(Saved entries)
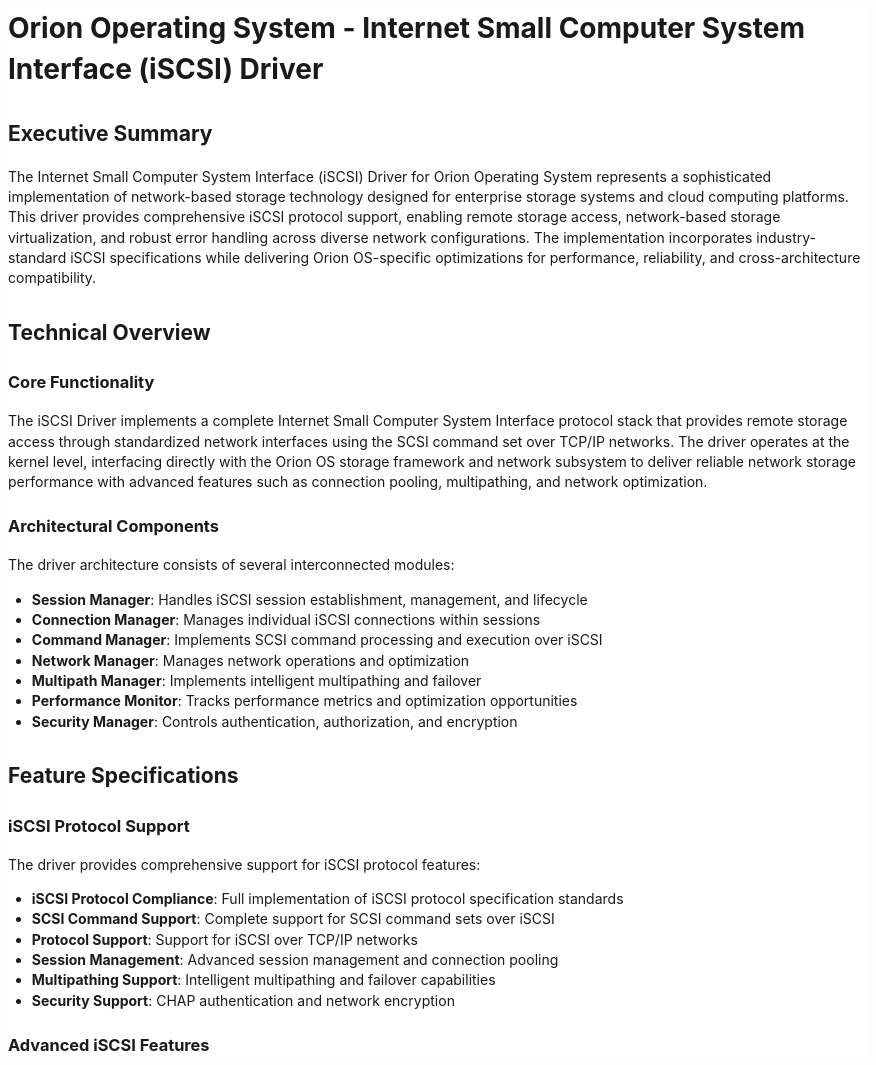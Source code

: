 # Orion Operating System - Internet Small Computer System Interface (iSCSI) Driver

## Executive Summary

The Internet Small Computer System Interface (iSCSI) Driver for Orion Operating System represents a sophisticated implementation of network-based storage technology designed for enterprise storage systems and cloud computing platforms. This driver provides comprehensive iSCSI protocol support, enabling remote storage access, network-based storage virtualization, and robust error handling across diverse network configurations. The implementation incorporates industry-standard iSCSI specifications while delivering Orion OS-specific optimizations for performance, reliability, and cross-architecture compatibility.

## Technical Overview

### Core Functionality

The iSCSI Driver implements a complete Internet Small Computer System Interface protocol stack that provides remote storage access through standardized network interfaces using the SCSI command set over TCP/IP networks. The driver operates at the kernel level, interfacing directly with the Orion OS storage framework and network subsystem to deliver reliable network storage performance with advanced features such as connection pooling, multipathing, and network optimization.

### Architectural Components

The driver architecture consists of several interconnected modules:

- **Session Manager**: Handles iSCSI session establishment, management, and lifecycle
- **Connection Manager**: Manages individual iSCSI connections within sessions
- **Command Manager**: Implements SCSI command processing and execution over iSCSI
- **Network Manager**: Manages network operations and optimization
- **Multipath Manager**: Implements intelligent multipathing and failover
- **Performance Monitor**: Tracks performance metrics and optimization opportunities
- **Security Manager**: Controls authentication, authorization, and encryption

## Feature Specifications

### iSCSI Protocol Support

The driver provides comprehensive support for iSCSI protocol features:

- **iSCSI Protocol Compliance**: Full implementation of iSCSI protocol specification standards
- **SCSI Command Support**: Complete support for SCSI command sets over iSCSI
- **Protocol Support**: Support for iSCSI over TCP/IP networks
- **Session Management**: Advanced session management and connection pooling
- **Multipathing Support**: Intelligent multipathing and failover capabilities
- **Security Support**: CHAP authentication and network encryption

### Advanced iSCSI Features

--

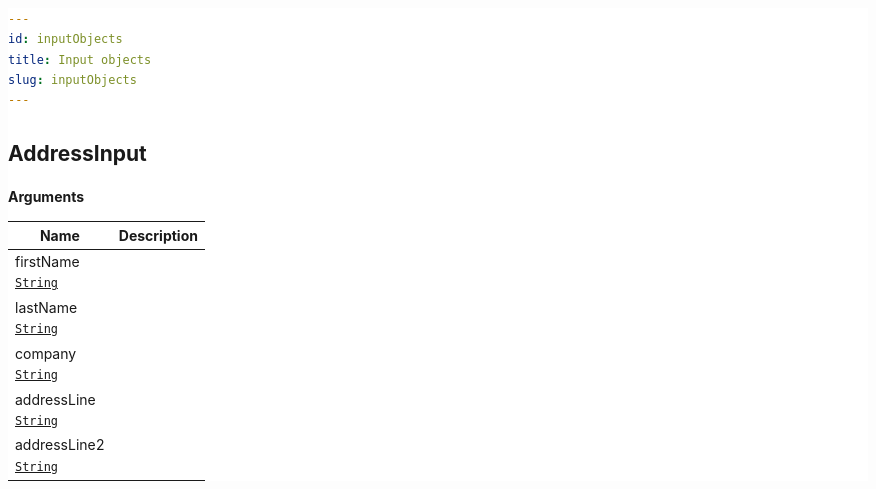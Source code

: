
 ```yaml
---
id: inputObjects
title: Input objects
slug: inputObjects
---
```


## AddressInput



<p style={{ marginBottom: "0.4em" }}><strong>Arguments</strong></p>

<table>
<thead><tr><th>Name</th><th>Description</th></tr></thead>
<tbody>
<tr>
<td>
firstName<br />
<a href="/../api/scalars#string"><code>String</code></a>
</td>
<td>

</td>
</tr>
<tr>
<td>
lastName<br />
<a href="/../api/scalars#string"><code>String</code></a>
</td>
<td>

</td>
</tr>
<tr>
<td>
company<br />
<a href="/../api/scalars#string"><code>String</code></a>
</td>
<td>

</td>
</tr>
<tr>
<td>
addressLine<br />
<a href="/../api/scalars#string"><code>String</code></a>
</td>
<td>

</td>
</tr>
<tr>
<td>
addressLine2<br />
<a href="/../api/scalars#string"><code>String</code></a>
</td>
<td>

==

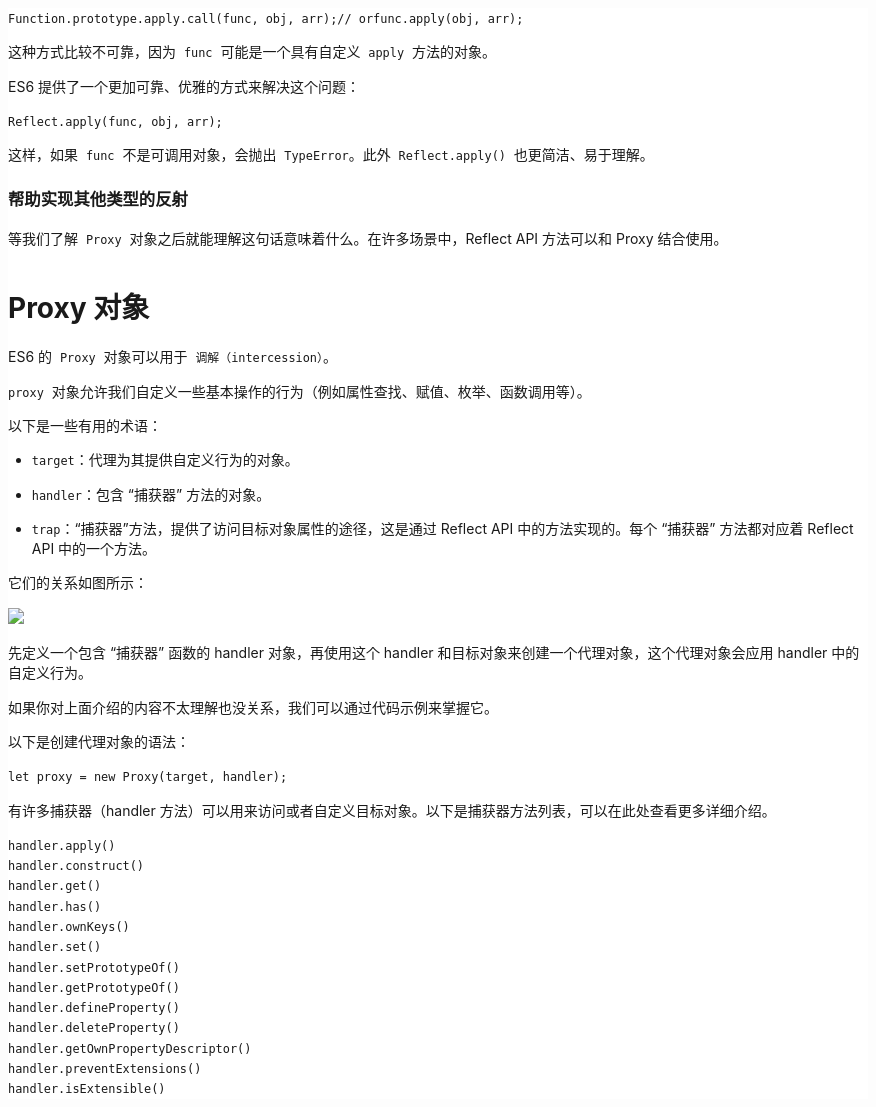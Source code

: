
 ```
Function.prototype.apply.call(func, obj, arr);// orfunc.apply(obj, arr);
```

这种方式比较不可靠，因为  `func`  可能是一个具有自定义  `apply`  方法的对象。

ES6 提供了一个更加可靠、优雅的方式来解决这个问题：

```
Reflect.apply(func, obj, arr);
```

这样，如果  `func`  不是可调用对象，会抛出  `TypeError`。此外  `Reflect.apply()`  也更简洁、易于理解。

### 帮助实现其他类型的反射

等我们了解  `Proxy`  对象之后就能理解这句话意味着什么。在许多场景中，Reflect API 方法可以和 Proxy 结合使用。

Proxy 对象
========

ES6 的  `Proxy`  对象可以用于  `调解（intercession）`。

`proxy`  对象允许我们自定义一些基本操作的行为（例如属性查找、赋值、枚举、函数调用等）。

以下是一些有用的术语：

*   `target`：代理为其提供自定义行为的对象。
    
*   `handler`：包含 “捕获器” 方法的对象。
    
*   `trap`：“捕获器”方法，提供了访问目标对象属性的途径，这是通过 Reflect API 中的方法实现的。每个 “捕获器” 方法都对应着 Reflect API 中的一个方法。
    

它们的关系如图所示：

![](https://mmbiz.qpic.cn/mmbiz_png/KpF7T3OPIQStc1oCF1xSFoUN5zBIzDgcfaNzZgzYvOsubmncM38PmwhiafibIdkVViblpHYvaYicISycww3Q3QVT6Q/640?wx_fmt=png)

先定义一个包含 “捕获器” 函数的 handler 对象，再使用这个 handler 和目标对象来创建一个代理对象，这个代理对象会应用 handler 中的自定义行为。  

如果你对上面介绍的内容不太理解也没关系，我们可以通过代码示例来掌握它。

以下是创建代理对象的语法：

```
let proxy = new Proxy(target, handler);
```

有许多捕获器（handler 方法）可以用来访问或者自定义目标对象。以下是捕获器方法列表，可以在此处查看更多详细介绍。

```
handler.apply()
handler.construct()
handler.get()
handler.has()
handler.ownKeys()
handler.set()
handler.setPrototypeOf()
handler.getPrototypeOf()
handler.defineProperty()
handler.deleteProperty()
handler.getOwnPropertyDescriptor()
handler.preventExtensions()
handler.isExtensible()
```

§ ABOUT THIS EXERCISE: Wherever the line holding "- **SCSI Command" falls in the entries above, copy exactly from it through the line holding "- **Multipathing Support**: Intelligent", inclusive, and add nothing.

§ RESULT OF THIS TASK:
- **SCSI Command Support**: Complete support for SCSI command sets over iSCSI
- **Protocol Support**: Support for iSCSI over TCP/IP networks
- **Session Management**: Advanced session management and connection pooling
- **Multipathing Support**: Intelligent multipathing and failover capabilities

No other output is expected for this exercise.